Crítica |“Dor e glória” (2019): a primazia do desejo

Em seu filme mais confessional, Almodóvar passa a limpo memórias de uma vida inventada

Lucas Bandos Lourenço
3 min readSep 3, 2019

A primazia do desejo. Ao fim e ao cabo, é disso que trata o mais recente e confessional longa-metragem de Pedro Almodóvar, lançado às vésperas de seu septuagésimo aniversário. As fortes tintas autobiográficas, tão presentes em trabalhos como A lei do desejo (1987) e Má educação (2004), estão de volta em Dor e glória (2019), ainda que em tons mais sóbrios e reflexivos.

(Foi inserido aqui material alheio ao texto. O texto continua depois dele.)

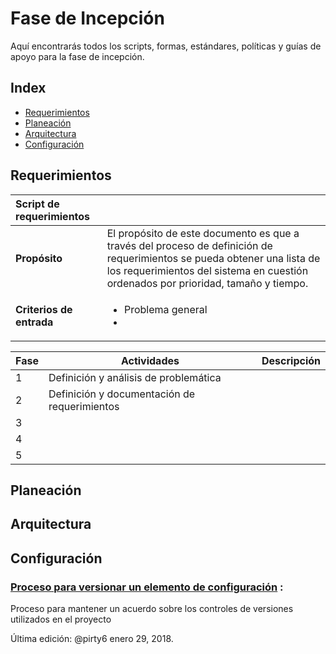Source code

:# Fase de Incepción
Aquí encontrarás todos los scripts, formas, estándares, políticas y guías de apoyo para la fase de incepción.

## Index
* [Requerimientos](#Requerimientos)
* [Planeación](#Planeacion)
* [Arquitectura](#Arquitectura)
* [Configuración](#Configuracion)

<a id="Requerimientos"></a>
## Requerimientos

|Script de requerimientos||
|:---|---|
|**Propósito**|El propósito de este documento es que a través del proceso de definición de requerimientos se pueda obtener una lista de los requerimientos del sistema en cuestión ordenados por prioridad, tamaño y tiempo.|
|**Criterios de entrada**|<ul><li>Problema general</li><li></li></ul> |

|Fase|Actividades|Descripción|
|----|-----------|-----------|
|1|Definición y análisis de problemática||
|2|Definición y documentación de requerimientos||
|3|||
|4|||
|5|||

<a id="Planeacion"></a>
## Planeación


<a id="Arquitectura"></a>
## Arquitectura


<a id="Configuracion"></a>
## Configuración
### [Proceso para versionar un elemento de configuración](https://github.com/CaveLabs-1/Wiki/blob/master/Configuracion/Scripts/Script%20Versionar.md) :
Proceso para mantener un acuerdo sobre los controles de versiones utilizados en el proyecto

Última edición: @pirty6 enero 29, 2018.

Temas como a cinefilia, o despertar sexual e a rígida educação religiosa são passados a limpo com uma comovente serenidade, poucas vezes vista na esfuziante filmografia almodovariana. Episódios de envolvimento com drogas, uma relação agridoce com a mãe (vivida, na mocidade, por Penélope Cruz e, na velhice, por Julieta Serrano) e um atribulado amor de juventude também são elementos que vêm compor esse sensível mosaico autoficcional que, não raro, se confunde com as próprias vivências do diretor.

A exemplo da célebre parceria travada entre Federico Fellini e Marcello Mastroianni, no clássico (1963), Almodóvar elege um de seus mais fiéis e frequentes colaboradores, o ator Antonio Banderas, para dar corpo ao seu suposto alter ego: o cineasta Salvador Mallo.

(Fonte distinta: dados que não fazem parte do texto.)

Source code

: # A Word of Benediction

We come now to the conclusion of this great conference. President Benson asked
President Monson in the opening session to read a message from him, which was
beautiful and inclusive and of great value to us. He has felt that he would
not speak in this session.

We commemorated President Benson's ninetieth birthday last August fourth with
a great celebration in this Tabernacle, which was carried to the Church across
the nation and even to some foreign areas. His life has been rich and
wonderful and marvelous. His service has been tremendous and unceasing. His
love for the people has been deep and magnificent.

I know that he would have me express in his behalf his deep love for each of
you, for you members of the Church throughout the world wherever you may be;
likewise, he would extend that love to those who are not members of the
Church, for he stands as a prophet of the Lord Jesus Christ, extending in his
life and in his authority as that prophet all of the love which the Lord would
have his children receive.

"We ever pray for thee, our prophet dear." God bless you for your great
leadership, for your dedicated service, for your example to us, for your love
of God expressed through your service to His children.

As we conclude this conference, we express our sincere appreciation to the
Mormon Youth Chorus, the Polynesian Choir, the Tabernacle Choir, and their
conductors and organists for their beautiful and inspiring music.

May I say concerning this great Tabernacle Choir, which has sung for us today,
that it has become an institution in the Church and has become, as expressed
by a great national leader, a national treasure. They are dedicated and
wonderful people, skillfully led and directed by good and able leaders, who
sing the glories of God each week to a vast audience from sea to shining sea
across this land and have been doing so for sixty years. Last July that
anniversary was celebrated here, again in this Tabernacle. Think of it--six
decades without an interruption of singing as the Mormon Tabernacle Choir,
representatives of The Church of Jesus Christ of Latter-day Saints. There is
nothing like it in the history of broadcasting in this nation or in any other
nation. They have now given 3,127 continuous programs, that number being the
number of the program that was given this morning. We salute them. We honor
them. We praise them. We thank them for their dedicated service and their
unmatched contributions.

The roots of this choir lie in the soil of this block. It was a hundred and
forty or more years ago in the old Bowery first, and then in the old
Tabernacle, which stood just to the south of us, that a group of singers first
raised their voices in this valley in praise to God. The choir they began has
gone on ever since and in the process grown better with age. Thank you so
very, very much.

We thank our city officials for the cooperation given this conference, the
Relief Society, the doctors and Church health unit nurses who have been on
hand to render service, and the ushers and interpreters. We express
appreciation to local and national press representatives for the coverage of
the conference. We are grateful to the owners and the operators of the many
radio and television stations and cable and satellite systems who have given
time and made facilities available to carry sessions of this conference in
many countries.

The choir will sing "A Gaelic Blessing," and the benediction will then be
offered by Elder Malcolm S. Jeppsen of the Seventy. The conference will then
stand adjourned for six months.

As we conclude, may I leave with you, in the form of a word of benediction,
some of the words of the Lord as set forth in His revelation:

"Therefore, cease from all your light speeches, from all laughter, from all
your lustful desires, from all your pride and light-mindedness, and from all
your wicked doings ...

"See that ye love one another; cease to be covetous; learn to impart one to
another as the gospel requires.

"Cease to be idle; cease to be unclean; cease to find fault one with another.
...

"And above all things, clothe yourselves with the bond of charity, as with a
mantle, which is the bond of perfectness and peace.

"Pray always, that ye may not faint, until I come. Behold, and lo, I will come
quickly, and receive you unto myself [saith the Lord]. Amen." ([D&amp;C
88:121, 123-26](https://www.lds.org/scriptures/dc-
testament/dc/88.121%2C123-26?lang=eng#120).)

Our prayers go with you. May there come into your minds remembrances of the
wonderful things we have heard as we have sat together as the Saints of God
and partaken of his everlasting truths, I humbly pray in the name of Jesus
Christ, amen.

Acometido pela depressão e por fortes dores físicas, ele atravessa um longo período de ostracismo, subitamente interrompido pela reexibição de seu primeiro filme, Sabor, em uma sessão especial, promovida pela Filmoteca Espanhola. A efeméride o coloca novamente em contato com Alberto Crespo (Asier Etxeandia), seu velho amigo e protagonista da produção, de quem ele permaneceu afastado nos últimos trinta anos.

O reencontro dos dois desperta Salvador tanto para o vício em heroína quanto para o seu retorno à ativa, com a escrita de um monólogo autobiográfico, a ser encenado por Alberto, dessa vez no teatro. É ao longo desse processo criativo empreendido pelo personagem que adentramos suas reminiscências, às quais temos acesso de forma não linear, como que ao sabor de um fluxo de consciência.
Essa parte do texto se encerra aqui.